Native to the Middle East, willow-leaf pear trees will grow most optimally in moist, well-drained soil with full sun. These trees can tolerate some shade and withstand some drought, however. They typically grow in clay, loamy, or sandy soil that contain levels of acid widely ranging from highly acidic to highly alkaline. Its spreading root system allows the willow-leaf pear tree to grow well on infertile or moderately fertile sandy soil. Moreover, cool summer climates are most preferable.
Origin, history, and uses:
The Willow-leafed Pear is native to the middle east and eastern Europe (Plant Finder - Pyrus salicifolia). It’s weeping branches, white flowers, and long silvery leaves make it a common ornamental tree. The weeping variety of this tree first began being cultivated during the 1850s in Germany and it remains a popular ornamental tree today (Plant Finder - Pyrus salicifolia).
The weeping willow-leaf pear tree is a four season plant. The tree flowers in early spring (around March).
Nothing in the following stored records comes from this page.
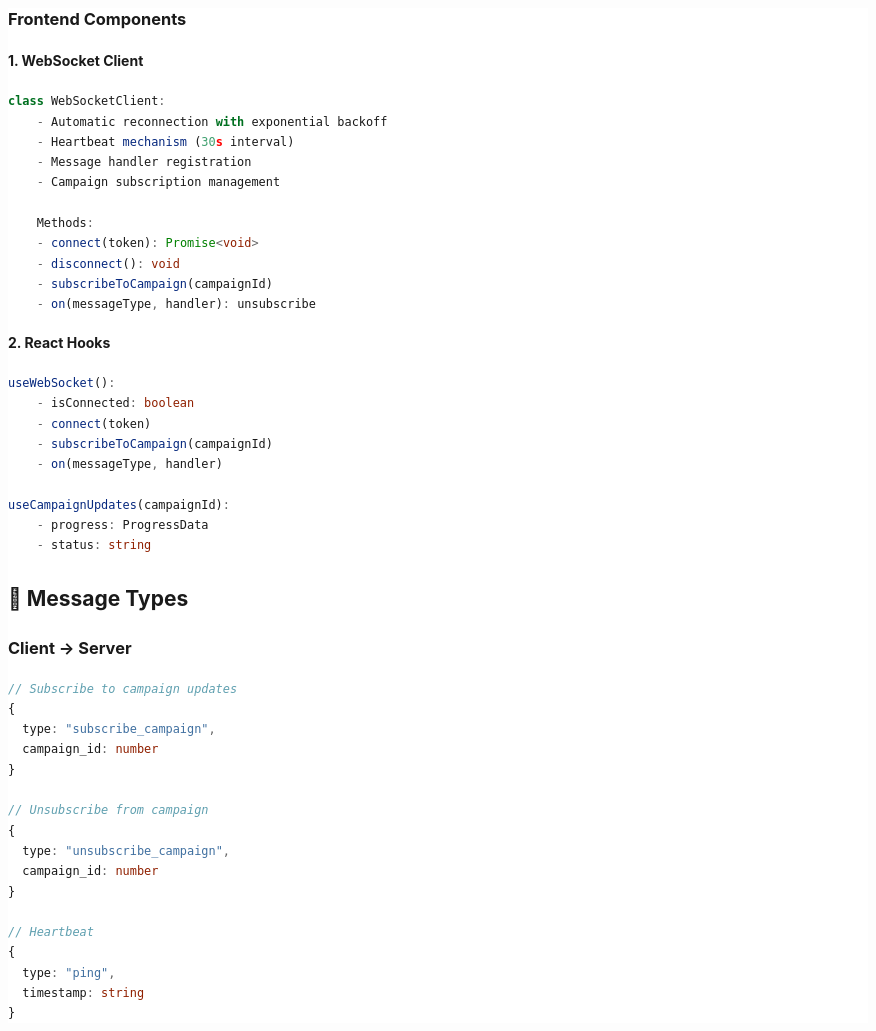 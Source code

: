 ### Frontend Components

#### 1. WebSocket Client
```typescript
class WebSocketClient:
    - Automatic reconnection with exponential backoff
    - Heartbeat mechanism (30s interval)
    - Message handler registration
    - Campaign subscription management
    
    Methods:
    - connect(token): Promise<void>
    - disconnect(): void
    - subscribeToCampaign(campaignId)
    - on(messageType, handler): unsubscribe
```

#### 2. React Hooks
```typescript
useWebSocket():
    - isConnected: boolean
    - connect(token)
    - subscribeToCampaign(campaignId)
    - on(messageType, handler)

useCampaignUpdates(campaignId):
    - progress: ProgressData
    - status: string
```

## 📡 Message Types

### Client → Server

```typescript
// Subscribe to campaign updates
{
  type: "subscribe_campaign",
  campaign_id: number
}

// Unsubscribe from campaign
{
  type: "unsubscribe_campaign",
  campaign_id: number
}

// Heartbeat
{
  type: "ping",
  timestamp: string
}
```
Pink-tipped buds open to flowers that have white petals and are organized in a dense corymb structure, where the outermost flowers are born on stems longer than inner flowers in order to bring all flowers up to a common level. Weeping willow-leaf pear trees bear pear-like blooms and becomes slightly fragrant. In the spring, the tree also starts developing silver/gray foliage, which appear as narrow, willow-like leaves.
During the summer, the tree develops gray/silver/green foliage, as well as a weeping habit. In the fall, the tree exhibits a weeping habit and brown/green fruit. Deciduous weeping willows will start to drop leaves from fall to spring. Once winter arrives, the tree maintains its weeping habit and lacks foliage.